If you are German, learning C++ might actually be a better choice. For a Native American tribe, learning their native language is key to the preservation of their own group identity, giving them an
unusual reason to learn it.
The answer is that you teach both, prioritizing actual language above programming. Why? Because French will still be mostly French 10 or even 50 years from now. Programming language? The only programming language I ever had the opportunity to learn was Pascal (which, I believe, is not used anymore except at places where people are stuck with ancient hardware) and maybe HTML (which, while useful, can be entirely replaced with a web editor and html webpages are considered amateur). If I had bothered going through learning either, I'd have two useless languages to my name. Meanwhile, almost any desk job in the country asks for foreign language credentials, either German or English. German companies expect their employees to speak German.
American companies expect their employees to speak English, and usually only care about other languages if they're in the market for a translator. You're more likely to need Java than... pretty much any language
except maybe Spanish.
European experience is very very different than American experience.
I have not learned enough about the history of programming, but I believe it is safe to say that new programming languages keep popping up and old ones go away. Unless you decide to become an IT technician of some kind, the coding you learned is going to be MORE useless than an actual language.
Programming languages have a half-life of something like twenty years- enough time for a high school graduate to start a career and pick up new languages as they move along. Good enough.
The thing is, learning a foreign language (and I refuse to call programming languages to be actual languages in this discussion) will open up a world to you. You won't just open doors to literature, films and other media, but other people and other places! You have no idea how much your perspective can broaden with people speaking to other languages, to experience other cultures. Coming to a non-English country and expecting others to know English makes you a foreigner, a tolerated tourist or clueless boss. Speaking their language can allow you to actually be in another country, to truly begin understanding what's going on around you.

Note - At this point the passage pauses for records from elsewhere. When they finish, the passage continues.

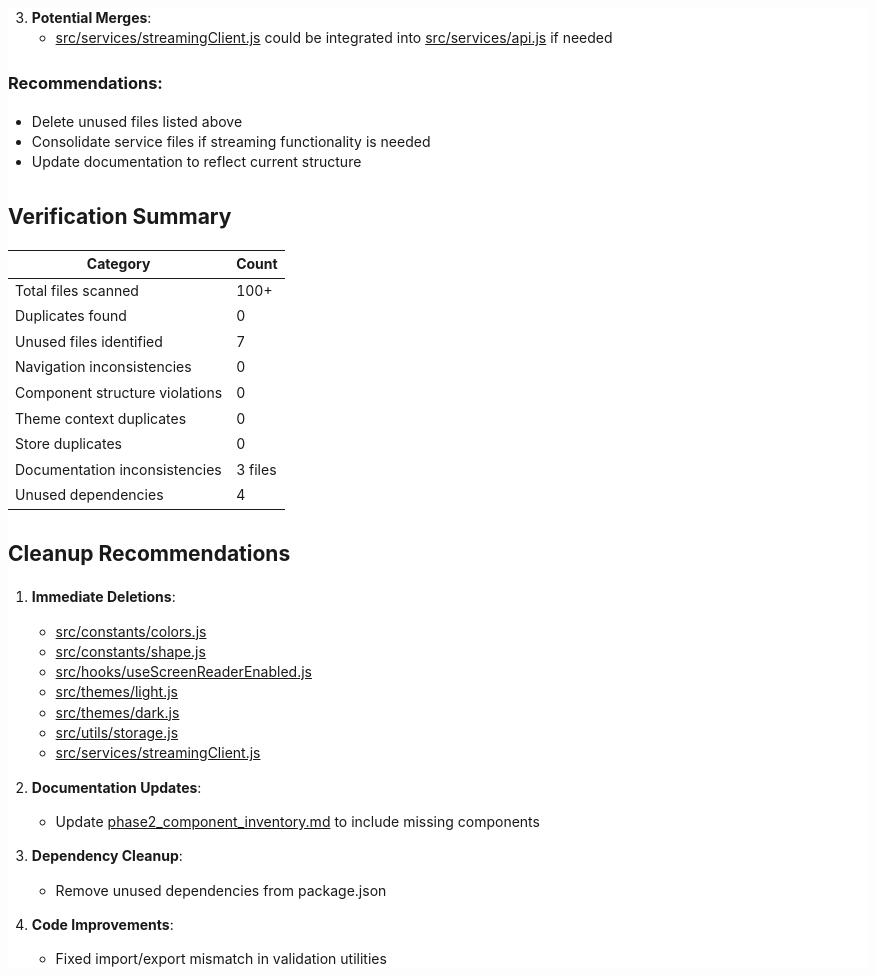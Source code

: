 3. **Potential Merges**:
   - [src/services/streamingClient.js](file:///d:/kalmtk/src/services/streamingClient.js) could be integrated into [src/services/api.js](file:///d:/kalmtk/src/services/api.js) if needed

### Recommendations:
- Delete unused files listed above
- Consolidate service files if streaming functionality is needed
- Update documentation to reflect current structure

## Verification Summary

| Category | Count |
|----------|-------|
| Total files scanned | 100+ |
| Duplicates found | 0 |
| Unused files identified | 7 |
| Navigation inconsistencies | 0 |
| Component structure violations | 0 |
| Theme context duplicates | 0 |
| Store duplicates | 0 |
| Documentation inconsistencies | 3 files |
| Unused dependencies | 4 |

## Cleanup Recommendations

1. **Immediate Deletions**:
   - [src/constants/colors.js](file:///d:/kalmtk/src/constants/colors.js)
   - [src/constants/shape.js](file:///d:/kalmtk/src/constants/shape.js)
   - [src/hooks/useScreenReaderEnabled.js](file:///d:/kalmtk/src/hooks/useScreenReaderEnabled.js)
   - [src/themes/light.js](file:///d:/kalmtk/src/themes/light.js)
   - [src/themes/dark.js](file:///d:/kalmtk/src/themes/dark.js)
   - [src/utils/storage.js](file:///d:/kalmtk/src/utils/storage.js)
   - [src/services/streamingClient.js](file:///d:/kalmtk/src/services/streamingClient.js)

2. **Documentation Updates**:
   - Update [phase2_component_inventory.md](file:///d:/kalmtk/docs/phase2_component_inventory.md) to include missing components

3. **Dependency Cleanup**:
   - Remove unused dependencies from package.json

4. **Code Improvements**:
   - Fixed import/export mismatch in validation utilities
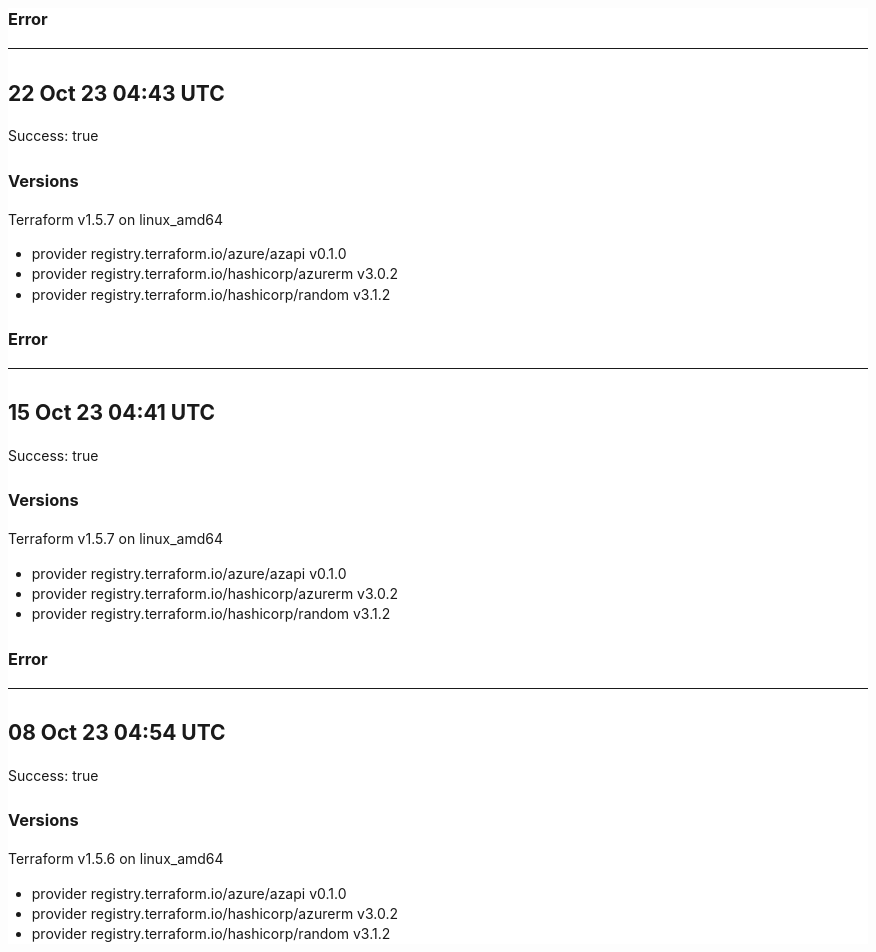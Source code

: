 ### Error



---

## 22 Oct 23 04:43 UTC

Success: true

### Versions

Terraform v1.5.7
on linux_amd64
+ provider registry.terraform.io/azure/azapi v0.1.0
+ provider registry.terraform.io/hashicorp/azurerm v3.0.2
+ provider registry.terraform.io/hashicorp/random v3.1.2

### Error



---

## 15 Oct 23 04:41 UTC

Success: true

### Versions

Terraform v1.5.7
on linux_amd64
+ provider registry.terraform.io/azure/azapi v0.1.0
+ provider registry.terraform.io/hashicorp/azurerm v3.0.2
+ provider registry.terraform.io/hashicorp/random v3.1.2

### Error



---

## 08 Oct 23 04:54 UTC

Success: true

### Versions

Terraform v1.5.6
on linux_amd64
+ provider registry.terraform.io/azure/azapi v0.1.0
+ provider registry.terraform.io/hashicorp/azurerm v3.0.2
+ provider registry.terraform.io/hashicorp/random v3.1.2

Guess what? For most Americans, the experience of going to other countries is
expensive, and unlikely to happen to the average person. Unlike Hungarians, we mostly cannot reach a foreign country which doesn't speak our native tongue just by driving for four or five hours.
So being "a foreigner, a tolerated tourist?" While that is less than we might desire our children to become... under current conditions we're fooling ourselves if we say that being able to be more than that is part of the
minimum necessary to get a high school diploma.
And the thing is, and this is partly addressing Kon_El's point, sure, you can survive almost anywhere because English is a lingua franca. An American would have to travel far to get someplace where he HAS to know another language to survive. But what if you want to do more? What if you want to be part of the local community, be part of the local culture, work there? The USA is a country made by immigrants, many of which still speak their languages. There are patches of bilingualism all over the country, with bilingual communities. There are increasing number of Spanish speakers and Spanish-speaking people. There are some states that are officially bilingual.
Americans nonetheless
do not travel that much. Not so much that we should automatically assume that learning foreign languages trumps the other skills that could be learned in the same amount of time.
Should it be offered? Yes. Should it be mandatory? Doing so is pretentious and absurd, and not effective at all, unless we do a lot MORE of it... and that simply is not on the table as an option for the schools making this decision, for political reasons they don't control.